[Document images with source code]
════════════════

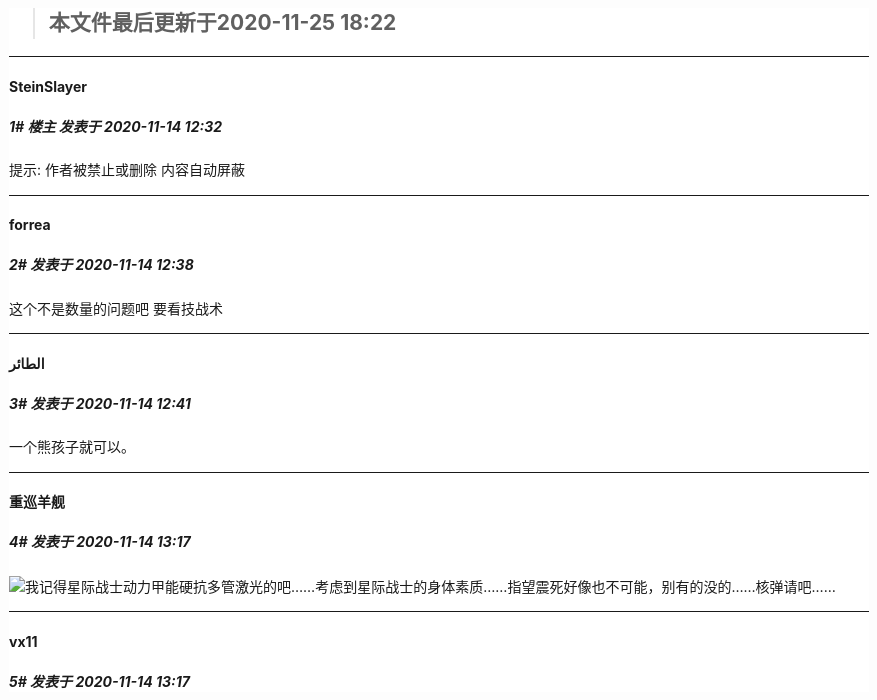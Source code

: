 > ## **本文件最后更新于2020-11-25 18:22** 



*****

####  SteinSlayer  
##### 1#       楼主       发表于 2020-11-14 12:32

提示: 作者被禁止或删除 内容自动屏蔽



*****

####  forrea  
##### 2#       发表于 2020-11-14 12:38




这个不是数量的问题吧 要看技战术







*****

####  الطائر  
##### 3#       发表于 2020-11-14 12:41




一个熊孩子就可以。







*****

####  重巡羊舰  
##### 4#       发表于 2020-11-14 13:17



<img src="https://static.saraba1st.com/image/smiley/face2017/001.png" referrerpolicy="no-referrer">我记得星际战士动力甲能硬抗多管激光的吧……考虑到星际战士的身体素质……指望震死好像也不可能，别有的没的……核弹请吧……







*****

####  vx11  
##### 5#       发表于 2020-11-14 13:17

════════════════

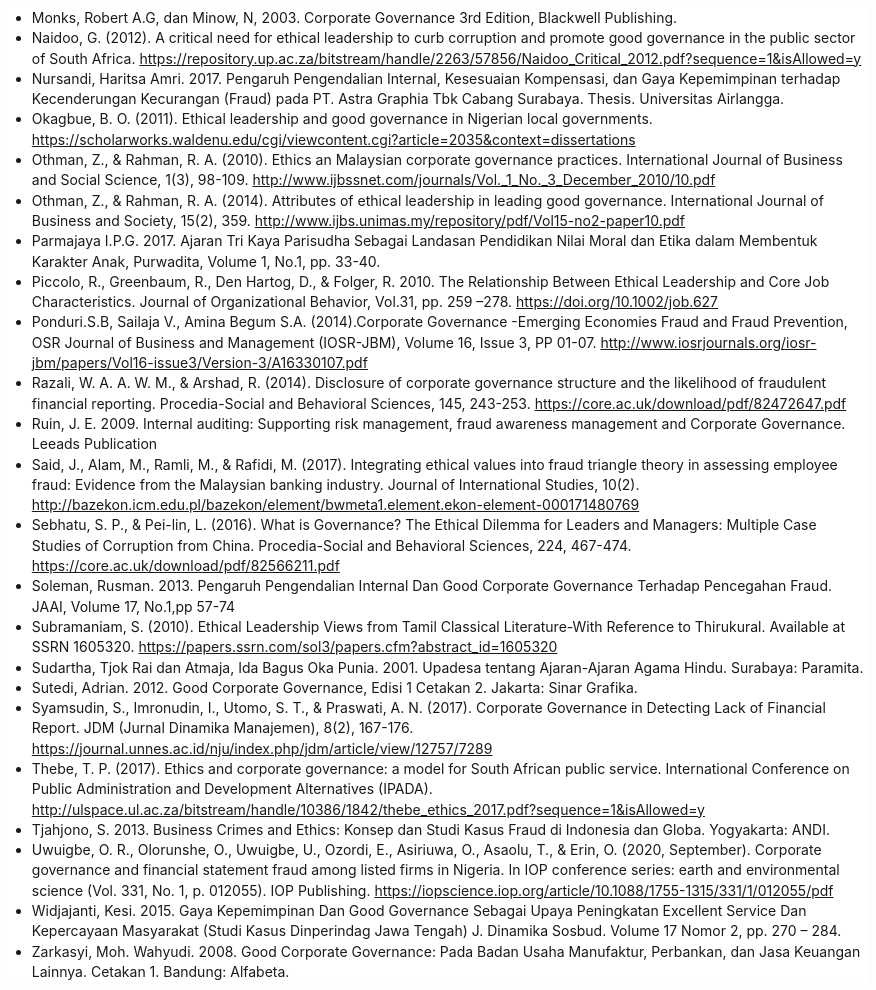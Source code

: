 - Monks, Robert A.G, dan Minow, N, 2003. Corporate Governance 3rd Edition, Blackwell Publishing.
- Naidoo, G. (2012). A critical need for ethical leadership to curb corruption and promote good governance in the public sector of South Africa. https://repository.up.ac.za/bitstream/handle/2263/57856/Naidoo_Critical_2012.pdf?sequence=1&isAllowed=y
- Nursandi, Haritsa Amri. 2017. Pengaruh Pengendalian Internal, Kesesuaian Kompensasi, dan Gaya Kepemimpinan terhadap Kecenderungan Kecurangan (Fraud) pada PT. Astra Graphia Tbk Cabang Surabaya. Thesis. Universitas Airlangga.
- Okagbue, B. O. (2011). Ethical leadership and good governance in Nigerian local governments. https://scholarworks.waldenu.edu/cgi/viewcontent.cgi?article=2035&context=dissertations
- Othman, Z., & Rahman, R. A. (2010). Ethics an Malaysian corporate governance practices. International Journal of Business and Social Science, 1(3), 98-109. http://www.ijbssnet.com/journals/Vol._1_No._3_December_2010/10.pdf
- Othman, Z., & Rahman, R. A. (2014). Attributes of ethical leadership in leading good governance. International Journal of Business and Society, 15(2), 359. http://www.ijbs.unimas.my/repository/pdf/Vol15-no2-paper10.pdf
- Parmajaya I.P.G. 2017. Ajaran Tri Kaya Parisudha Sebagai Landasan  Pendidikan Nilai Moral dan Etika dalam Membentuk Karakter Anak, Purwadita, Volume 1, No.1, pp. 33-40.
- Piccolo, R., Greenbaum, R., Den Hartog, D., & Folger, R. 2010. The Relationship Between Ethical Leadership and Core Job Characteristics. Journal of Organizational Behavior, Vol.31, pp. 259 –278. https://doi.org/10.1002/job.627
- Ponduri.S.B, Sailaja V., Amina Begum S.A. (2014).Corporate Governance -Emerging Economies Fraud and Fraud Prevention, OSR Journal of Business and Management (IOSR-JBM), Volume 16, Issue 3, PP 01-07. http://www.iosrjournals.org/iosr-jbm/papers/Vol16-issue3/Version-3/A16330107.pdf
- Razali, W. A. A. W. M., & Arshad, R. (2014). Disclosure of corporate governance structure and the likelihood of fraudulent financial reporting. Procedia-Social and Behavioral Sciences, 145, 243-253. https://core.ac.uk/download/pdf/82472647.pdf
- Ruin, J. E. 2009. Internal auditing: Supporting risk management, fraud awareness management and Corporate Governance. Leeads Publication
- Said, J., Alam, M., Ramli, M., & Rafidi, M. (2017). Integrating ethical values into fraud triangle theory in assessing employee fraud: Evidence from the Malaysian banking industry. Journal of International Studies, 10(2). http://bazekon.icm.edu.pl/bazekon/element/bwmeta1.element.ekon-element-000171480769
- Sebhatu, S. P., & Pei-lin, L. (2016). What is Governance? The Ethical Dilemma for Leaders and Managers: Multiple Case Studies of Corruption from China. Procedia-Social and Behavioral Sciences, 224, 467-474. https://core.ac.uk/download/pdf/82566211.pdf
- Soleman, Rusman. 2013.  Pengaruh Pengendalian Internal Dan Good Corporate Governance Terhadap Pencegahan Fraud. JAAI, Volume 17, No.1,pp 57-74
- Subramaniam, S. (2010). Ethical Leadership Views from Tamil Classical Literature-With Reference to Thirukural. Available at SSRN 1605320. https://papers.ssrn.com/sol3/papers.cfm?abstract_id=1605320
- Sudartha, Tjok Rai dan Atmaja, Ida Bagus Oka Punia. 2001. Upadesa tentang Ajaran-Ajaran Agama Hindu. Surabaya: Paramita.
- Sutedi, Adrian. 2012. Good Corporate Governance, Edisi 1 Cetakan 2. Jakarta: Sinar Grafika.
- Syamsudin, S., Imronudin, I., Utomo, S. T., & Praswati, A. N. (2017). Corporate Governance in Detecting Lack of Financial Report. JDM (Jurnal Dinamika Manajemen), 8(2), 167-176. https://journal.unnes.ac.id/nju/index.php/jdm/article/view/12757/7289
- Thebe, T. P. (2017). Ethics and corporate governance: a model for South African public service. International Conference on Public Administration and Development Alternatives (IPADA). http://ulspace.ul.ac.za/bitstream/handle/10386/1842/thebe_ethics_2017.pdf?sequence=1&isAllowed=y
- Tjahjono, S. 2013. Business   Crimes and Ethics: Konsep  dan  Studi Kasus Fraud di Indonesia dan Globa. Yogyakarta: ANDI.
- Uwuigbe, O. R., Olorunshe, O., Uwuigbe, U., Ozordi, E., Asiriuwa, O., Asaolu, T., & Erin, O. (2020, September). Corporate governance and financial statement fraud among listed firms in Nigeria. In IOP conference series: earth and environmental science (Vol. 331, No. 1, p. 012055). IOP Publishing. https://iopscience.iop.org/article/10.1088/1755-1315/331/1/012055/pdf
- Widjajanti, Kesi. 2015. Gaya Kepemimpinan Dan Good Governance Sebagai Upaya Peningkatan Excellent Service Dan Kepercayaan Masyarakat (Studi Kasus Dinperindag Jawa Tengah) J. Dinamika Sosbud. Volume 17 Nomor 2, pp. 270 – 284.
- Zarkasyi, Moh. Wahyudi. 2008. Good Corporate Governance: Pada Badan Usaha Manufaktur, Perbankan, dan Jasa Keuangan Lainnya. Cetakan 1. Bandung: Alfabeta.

════════════════

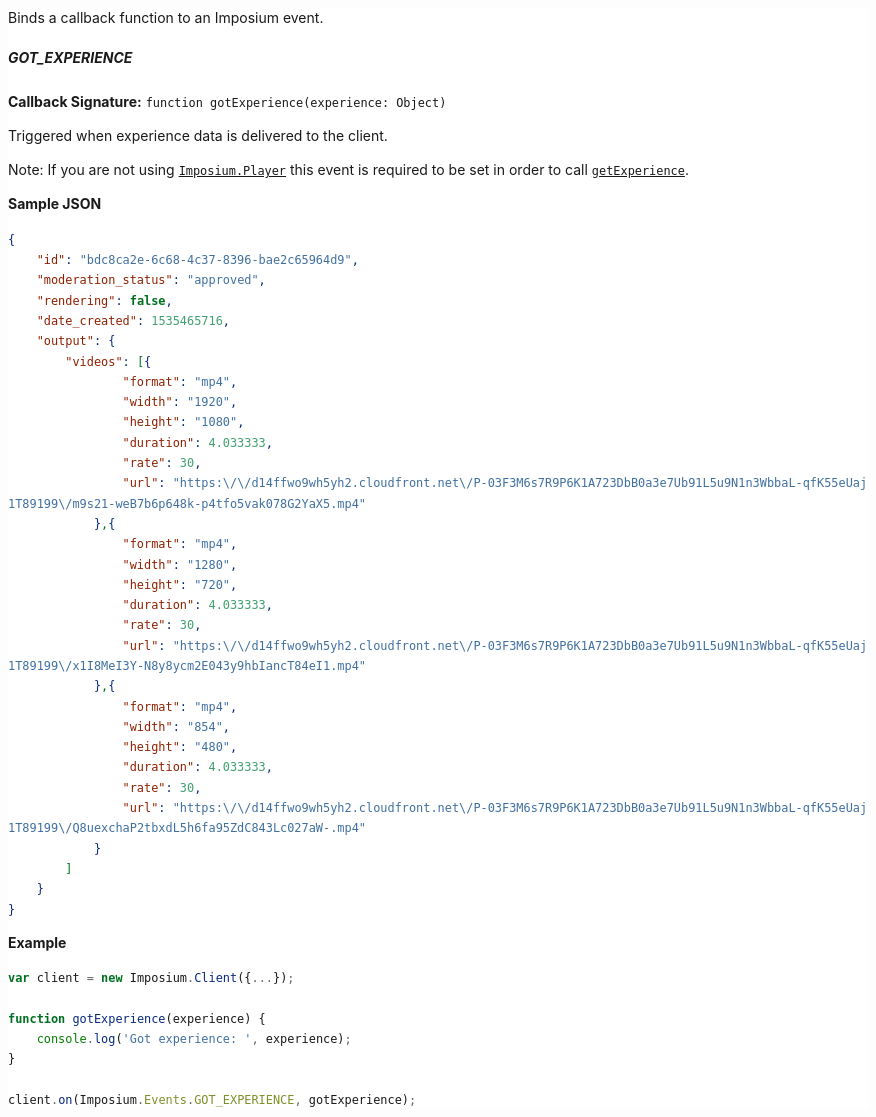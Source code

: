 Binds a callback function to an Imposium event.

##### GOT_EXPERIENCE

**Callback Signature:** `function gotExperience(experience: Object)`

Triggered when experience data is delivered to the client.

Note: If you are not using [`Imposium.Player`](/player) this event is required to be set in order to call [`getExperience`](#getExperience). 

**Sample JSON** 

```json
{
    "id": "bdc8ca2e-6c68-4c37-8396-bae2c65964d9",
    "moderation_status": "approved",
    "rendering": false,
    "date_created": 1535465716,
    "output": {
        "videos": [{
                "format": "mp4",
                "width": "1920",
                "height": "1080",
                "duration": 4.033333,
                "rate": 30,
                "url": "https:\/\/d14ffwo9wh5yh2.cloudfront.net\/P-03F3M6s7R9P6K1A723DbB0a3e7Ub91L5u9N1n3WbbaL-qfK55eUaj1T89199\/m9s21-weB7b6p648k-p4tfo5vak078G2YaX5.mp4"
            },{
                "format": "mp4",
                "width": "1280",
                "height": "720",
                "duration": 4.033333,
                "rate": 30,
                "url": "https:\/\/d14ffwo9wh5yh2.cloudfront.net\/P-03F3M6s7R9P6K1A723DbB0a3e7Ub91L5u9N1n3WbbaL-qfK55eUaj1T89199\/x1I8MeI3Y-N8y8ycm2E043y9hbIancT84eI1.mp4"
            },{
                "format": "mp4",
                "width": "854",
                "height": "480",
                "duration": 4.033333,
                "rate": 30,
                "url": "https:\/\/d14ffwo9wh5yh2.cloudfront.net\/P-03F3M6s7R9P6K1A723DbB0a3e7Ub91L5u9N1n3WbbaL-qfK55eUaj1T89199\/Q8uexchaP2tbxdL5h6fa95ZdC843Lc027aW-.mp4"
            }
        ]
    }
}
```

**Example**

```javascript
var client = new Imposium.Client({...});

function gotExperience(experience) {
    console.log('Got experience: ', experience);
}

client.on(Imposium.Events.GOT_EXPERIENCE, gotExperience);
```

════════════════

The answer is every line in the data where the word "gotExperience" appears.

**Callback Signature:** `function gotExperience(experience: Object)`
function gotExperience(experience) {
client.on(Imposium.Events.GOT_EXPERIENCE, gotExperience);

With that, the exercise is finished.